Problem details: Where a line holds the word "must", copy it from the records.

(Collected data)
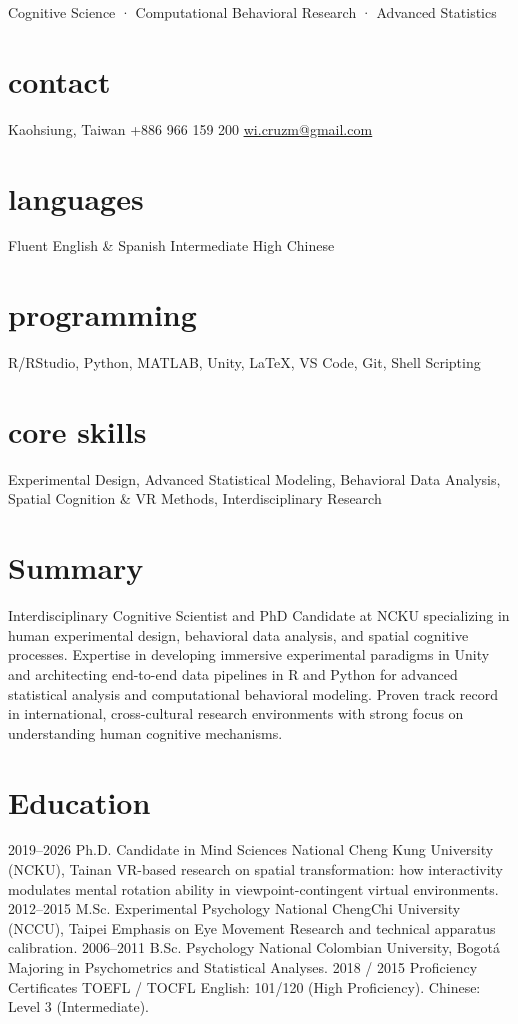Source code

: \documentclass[]{friggeri-cv}
\let\OrigHref\href
\renewcommand{\href}[2]{\OrigHref{#1}{\bodyfont\color{blue}\uline{#2}}}
\begin{document}
       {Cognitive Science · Computational Behavioral Research · Advanced Statistics}

\begin{aside}
  \section{contact}
    Kaohsiung, Taiwan
    +886 966 159 200
    \href{mailto:wi.cruzm@gmail.com}{wi.cruzm@gmail.com}
  \section{languages}
    Fluent English \& Spanish
    Intermediate High Chinese
  \section{programming}
    R/RStudio, Python, MATLAB,
    Unity, \LaTeX, VS Code,
    Git, Shell Scripting
  \section{core skills}
    Experimental Design,
    Advanced Statistical Modeling,
    Behavioral Data Analysis,
    Spatial Cognition \& VR Methods,
    Interdisciplinary Research
\end{aside}

\section{Summary}
Interdisciplinary Cognitive Scientist and PhD Candidate at NCKU specializing in human experimental design, behavioral data analysis, and spatial cognitive processes. Expertise in developing immersive experimental paradigms in Unity and architecting end-to-end data pipelines in R and Python for advanced statistical analysis and computational behavioral modeling. Proven track record in international, cross-cultural research environments with strong focus on understanding human cognitive mechanisms.

\section{Education}
\begin{entrylist}
  \entry
    {2019–2026}
    {Ph.D. Candidate in Mind Sciences}
    {National Cheng Kung University (NCKU), Tainan}
    {VR-based research on spatial transformation: how interactivity modulates mental rotation ability in viewpoint-contingent virtual environments.}
  \entry
    {2012–2015}
    {M.Sc. Experimental Psychology}
    {National ChengChi University (NCCU), Taipei}
    {Emphasis on Eye Movement Research and technical apparatus calibration.}
  \entry
    {2006–2011}
    {B.Sc. Psychology}
    {National Colombian University, Bogotá}
    {Majoring in Psychometrics and Statistical Analyses.}
  \entry
    {2018 / 2015}
    {Proficiency Certificates}
    {TOEFL / TOCFL}
    {English: 101/120 (High Proficiency). Chinese: Level 3 (Intermediate).}
\end{entrylist}
\end{document}
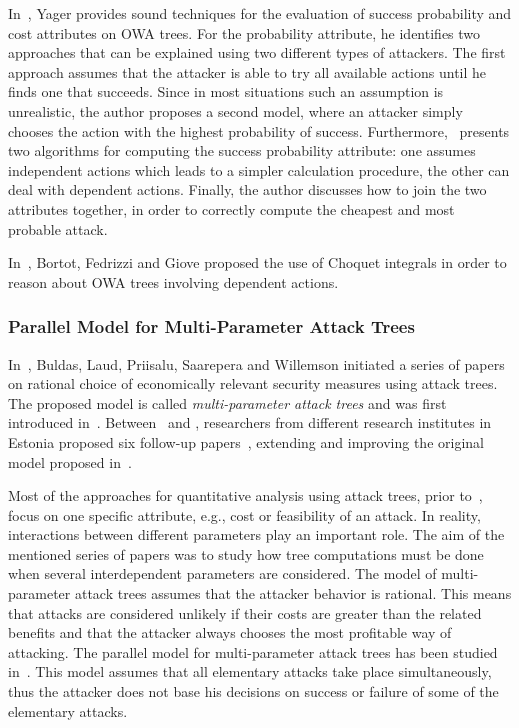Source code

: \documentclass[a4paper]{article}
\begin{document}
In~\cite{Yage}, Yager provides sound techniques for the evaluation of success
probability and cost attributes on OWA trees. For the probability attribute, he
identifies two approaches that can be explained using two different types of
attackers. The first approach assumes that the attacker is able to try all
available actions until he finds one that succeeds. Since in most situations
such an assumption is unrealistic, the author proposes a second model, where an
attacker simply chooses the action with the highest probability of success.
Furthermore,~\cite{Yage} presents two algorithms for computing the success
probability attribute: one assumes independent actions which leads to a simpler
calculation procedure, the other can deal with dependent actions. Finally, the
author discusses how to join the two attributes together, in order to correctly
compute the cheapest and most probable attack.

In~\cite{BoFeGi}, Bortot, Fedrizzi and Giove proposed the use of Choquet
integrals in order to reason about OWA trees involving dependent actions.

\subsubsection{Parallel Model for Multi-Parameter Attack Trees} 
\label{sec:multi-parameter_attack_trees}

In~, Buldas, Laud, Priisalu, Saarepera and Willemson initiated a series of
papers on rational choice of economically relevant security measures using
attack trees. The proposed model is called \emph{multi-parameter attack trees}
and was first introduced in~\cite{BuLaPrSaWi}. Between~ and ,
researchers from different research institutes in Estonia proposed six follow-up
papers~\cite{BuTr,JuWi,JuWi3,WiJu,JuWi2,Niit}, extending and improving the
original model proposed in~\cite{BuLaPrSaWi}.

Most of the approaches for quantitative analysis using attack trees, prior
to~\cite{BuLaPrSaWi}, focus on one specific attribute, e.g., cost or feasibility
of an attack. In reality, interactions between different parameters play an
important role. The aim of the mentioned series of papers was to study how tree
computations must be done when several interdependent parameters are considered.
The model of multi-parameter attack trees assumes that the attacker behavior is
rational. This means that attacks are considered unlikely if their costs are
greater than the related benefits and that the attacker always chooses the most
profitable way of attacking. The parallel model for multi-parameter attack trees
has been studied in~\cite{BuLaPrSaWi,BuTr,JuWi,JuWi3,JuWi2,Jurg}. This model
assumes that all elementary attacks take place simultaneously, thus the attacker
does not base his decisions on success or failure of some of the elementary
attacks.
\end{document}
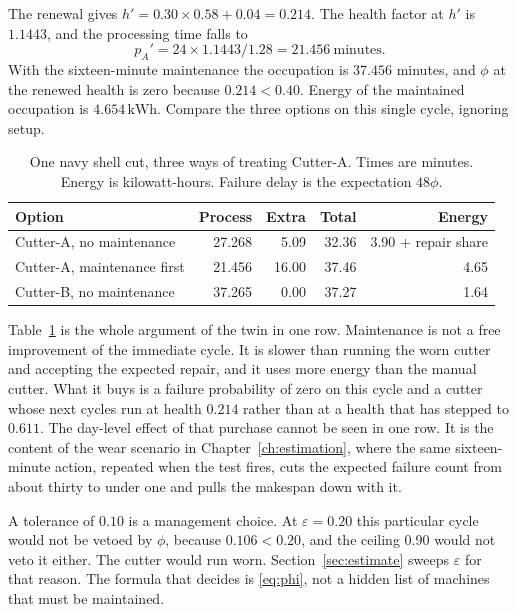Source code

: The renewal gives \(h' = 0.30 \times 0.58 + 0.04 = 0.214\). The health factor at \(h'\) is \(1.1443\), and the processing time falls to
\begin{equation}
p_A' = 24 \times 1.1443 / 1.28 = 21.456 \ \mathrm{minutes} .
\end{equation}
With the sixteen-minute maintenance the occupation is \(37.456\) minutes, and \(\phi\) at the renewed health is zero because \(0.214 < 0.40\). Energy of the maintained occupation is \(4.654\,\mathrm{kWh}\). Compare the three options on this single cycle, ignoring setup.

\begin{table}[ht]
\centering
\caption{One navy shell cut, three ways of treating Cutter-A. Times are minutes. Energy is kilowatt-hours. Failure delay is the expectation \(48\phi\).}
\label{tab:worked}
\begin{tabular}{lrrrr}
\toprule
Option & Process & Extra & Total & Energy \\
\midrule
Cutter-A, no maintenance & 27.268 & 5.09 & 32.36 & 3.90 + repair share \\
Cutter-A, maintenance first & 21.456 & 16.00 & 37.46 & 4.65 \\
Cutter-B, no maintenance & 37.265 & 0.00 & 37.27 & 1.64 \\
\bottomrule
\end{tabular}
\end{table}

Table~\ref{tab:worked} is the whole argument of the twin in one row. Maintenance is not a free improvement of the immediate cycle. It is slower than running the worn cutter and accepting the expected repair, and it uses more energy than the manual cutter. What it buys is a failure probability of zero on this cycle and a cutter whose next cycles run at health \(0.214\) rather than at a health that has stepped to \(0.611\). The day-level effect of that purchase cannot be seen in one row. It is the content of the wear scenario in Chapter~\ref{ch:estimation}, where the same sixteen-minute action, repeated when the test fires, cuts the expected failure count from about thirty to under one and pulls the makespan down with it.

A tolerance of \(0.10\) is a management choice. At \(\varepsilon = 0.20\) this particular cycle would not be vetoed by \(\phi\), because \(0.106 < 0.20\), and the ceiling \(0.90\) would not veto it either. The cutter would run worn. Section~\ref{sec:estimate} sweeps \(\varepsilon\) for that reason. The formula that decides is \eqref{eq:phi}, not a hidden list of machines that must be maintained.

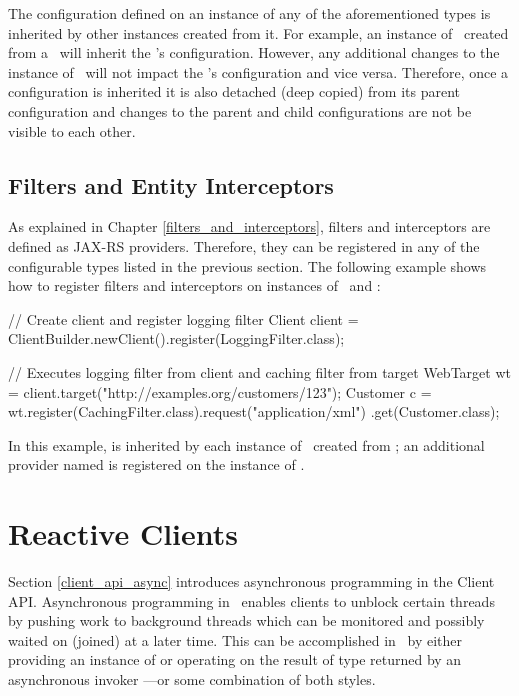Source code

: The configuration defined on an instance of any of the aforementioned types is inherited by other instances created from it. For example, an instance of \WebTarget\ created from a \Client\ will inherit the \Client's configuration. However, any additional changes to the instance of \WebTarget\ will not impact the \Client's configuration and vice versa. Therefore, once a configuration is inherited it is also detached (deep copied) from its parent configuration and changes to the parent and child configurations are not be visible to each other.

\subsection{Filters and Entity Interceptors}
\label{filters_interceptors_client}

As explained in Chapter \ref{filters_and_interceptors}, filters and interceptors are defined as JAX-RS providers. Therefore, they can be registered in any of the configurable types listed in the previous section. The following example shows how to register filters and interceptors on instances of \Client\ and \WebTarget:

\begin{listing}{1}
// Create client and register logging filter
Client client = ClientBuilder.newClient().register(LoggingFilter.class);

// Executes logging filter from client and caching filter from target
WebTarget wt = client.target("http://examples.org/customers/123");
Customer c = wt.register(CachingFilter.class).request("application/xml")
    .get(Customer.class);
\end{listing}

In this example,  is inherited by each instance of \WebTarget\ created from ; an additional provider named  is registered on the instance of \WebTarget.

\section{Reactive Clients}
\label{reactive_clients}

Section \ref{client_api_async} introduces asynchronous programming in the Client API. Asynchronous programming in \jaxrs\ enables clients to unblock certain threads by pushing work to background threads which can be monitored and possibly waited on (joined) at a later time. This can be accomplished in \jaxrs\ by either providing an instance of  or operating on the result of type  returned by an asynchronous invoker ---or some combination of both styles.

Solution for this task:
computations must be done when several interdependent parameters are considered.
A tolerance of \(0.10\) is a management choice. At \(\varepsilon = 0.20\) this particular cycle would not be vetoed by \(\phi\), because \(0.106 < 0.20\), and the ceiling \(0.90\) would not veto it either. The cutter would run worn. Section~\ref{sec:estimate} sweeps \(\varepsilon\) for that reason. The formula that decides is \eqref{eq:phi}, not a hidden list of machines that must be maintained.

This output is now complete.